As discussed during the recent stewards call on 2022-06-01, I'm creating this task and inviting stewards (and potentially other interested parties) to help determine the set of initial wikis for which to deploy ext:StopForumSpam in report-only mode. As folks may or may not know, ext:StopForumSpam has been running fairly well in enforce mode on beta since 2022-03-28 (T304111) and in report-only mode for many months prior to that. I'd like to suggest some open discussion on the following topics for two weeks (until 2022-06-17) and then move towards a vote for the initial wikis and deployment date.
- Which production wikis make the most sense to include for this initial deployment? Group 0? Some combination of group 0 and group 1? Some other combination?
- How many wikis should we include within this first group? Somewhere between 5 and 15 sounds like a good, arbitrary number in that it is likely enough to get good statistics from ext:StopForumSpam's log data while not being too onerous to monitor and deal with emergent issues.
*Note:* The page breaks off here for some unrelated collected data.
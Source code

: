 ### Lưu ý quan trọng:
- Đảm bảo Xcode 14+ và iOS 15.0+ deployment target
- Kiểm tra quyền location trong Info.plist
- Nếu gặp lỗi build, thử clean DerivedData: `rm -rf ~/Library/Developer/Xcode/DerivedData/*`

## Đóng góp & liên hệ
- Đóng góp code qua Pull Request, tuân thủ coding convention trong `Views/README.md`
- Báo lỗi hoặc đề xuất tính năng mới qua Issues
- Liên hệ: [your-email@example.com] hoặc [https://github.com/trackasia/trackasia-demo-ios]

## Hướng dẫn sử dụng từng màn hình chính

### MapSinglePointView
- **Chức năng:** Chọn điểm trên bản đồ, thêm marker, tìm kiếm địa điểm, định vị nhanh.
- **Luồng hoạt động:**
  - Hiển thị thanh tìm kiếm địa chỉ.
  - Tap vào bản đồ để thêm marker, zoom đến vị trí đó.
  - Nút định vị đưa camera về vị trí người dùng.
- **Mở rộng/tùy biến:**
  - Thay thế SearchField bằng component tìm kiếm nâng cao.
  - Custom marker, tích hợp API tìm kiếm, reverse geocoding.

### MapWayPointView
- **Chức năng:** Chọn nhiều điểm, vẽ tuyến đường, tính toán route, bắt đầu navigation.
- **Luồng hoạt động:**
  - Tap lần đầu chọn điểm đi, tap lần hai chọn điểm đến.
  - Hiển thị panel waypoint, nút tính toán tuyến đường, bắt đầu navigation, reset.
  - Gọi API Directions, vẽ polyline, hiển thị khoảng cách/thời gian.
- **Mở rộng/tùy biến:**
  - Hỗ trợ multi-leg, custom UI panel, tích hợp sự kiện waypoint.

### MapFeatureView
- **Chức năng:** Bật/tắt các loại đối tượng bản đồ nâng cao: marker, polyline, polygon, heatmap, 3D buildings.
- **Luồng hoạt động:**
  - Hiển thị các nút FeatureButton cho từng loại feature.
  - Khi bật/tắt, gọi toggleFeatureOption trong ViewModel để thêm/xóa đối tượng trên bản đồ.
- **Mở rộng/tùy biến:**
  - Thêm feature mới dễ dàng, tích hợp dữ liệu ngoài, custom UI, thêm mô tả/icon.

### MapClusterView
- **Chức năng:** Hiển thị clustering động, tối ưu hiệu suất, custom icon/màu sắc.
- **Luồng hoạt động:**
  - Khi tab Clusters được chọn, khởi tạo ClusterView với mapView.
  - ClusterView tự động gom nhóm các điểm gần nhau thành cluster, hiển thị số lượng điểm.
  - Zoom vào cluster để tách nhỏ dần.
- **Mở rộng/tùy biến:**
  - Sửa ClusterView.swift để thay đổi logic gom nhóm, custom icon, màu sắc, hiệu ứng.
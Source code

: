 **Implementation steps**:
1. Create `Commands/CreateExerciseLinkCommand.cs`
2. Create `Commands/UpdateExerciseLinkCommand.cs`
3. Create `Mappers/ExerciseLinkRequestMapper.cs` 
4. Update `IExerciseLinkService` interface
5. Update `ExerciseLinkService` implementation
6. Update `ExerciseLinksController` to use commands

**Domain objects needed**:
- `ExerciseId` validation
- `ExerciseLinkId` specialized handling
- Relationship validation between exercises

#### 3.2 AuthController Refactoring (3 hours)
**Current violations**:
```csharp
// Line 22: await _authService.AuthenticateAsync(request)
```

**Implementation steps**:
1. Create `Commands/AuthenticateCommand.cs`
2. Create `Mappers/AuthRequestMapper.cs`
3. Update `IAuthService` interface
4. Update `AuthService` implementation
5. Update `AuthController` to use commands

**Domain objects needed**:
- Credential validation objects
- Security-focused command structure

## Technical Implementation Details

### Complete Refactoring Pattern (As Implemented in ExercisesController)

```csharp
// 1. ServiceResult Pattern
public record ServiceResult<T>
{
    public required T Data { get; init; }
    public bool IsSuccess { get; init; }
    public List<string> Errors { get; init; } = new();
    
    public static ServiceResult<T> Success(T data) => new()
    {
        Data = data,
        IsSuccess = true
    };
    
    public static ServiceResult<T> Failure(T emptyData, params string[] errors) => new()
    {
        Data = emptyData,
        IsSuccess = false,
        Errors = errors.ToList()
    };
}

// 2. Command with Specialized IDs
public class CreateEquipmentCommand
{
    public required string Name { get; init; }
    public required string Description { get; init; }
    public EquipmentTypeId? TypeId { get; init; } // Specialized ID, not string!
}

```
- I assume we would only want to include public wikis.
- Should we consider another round of wikis for a report-only test deployment if this one proves successful? Or just move it to report-only mode on all wikis?
- How long should we plan to keep ext:StopForumSpam in report-only mode? I think the likely constraints here are log data, which is 90 days on server and 30-ish days in logstash, I believe.
- I had planned to analyze the efficacy of ext:StopForumSpam with a few different metrics:
- The log data generated by ext:StopForumSpam, e.g. total blocks, total exemptions, total IPs not able to be determined.
- Simple survey data of stewards, admins, etc. on the initial group of wikis as to their experiences before and after ext:StopForumSpam was deployed in enforce mode. i.e. how bad is the spam/vandalism/etc on your wiki? etc.
- The volume of reports from blocked individuals (false positives) and the time/effort to manage these reports by admins, etc.
Is there anything else that should be considered from a data/analysis standpoint? This data would ostensibly be used to guide future deployments or moving to enforce mode for ext:StopForumSpam.
I understand that this is a lot to consider and that the important piece is to pick a set of wikis and determine a deployment date, so thanks in advance for any feedback!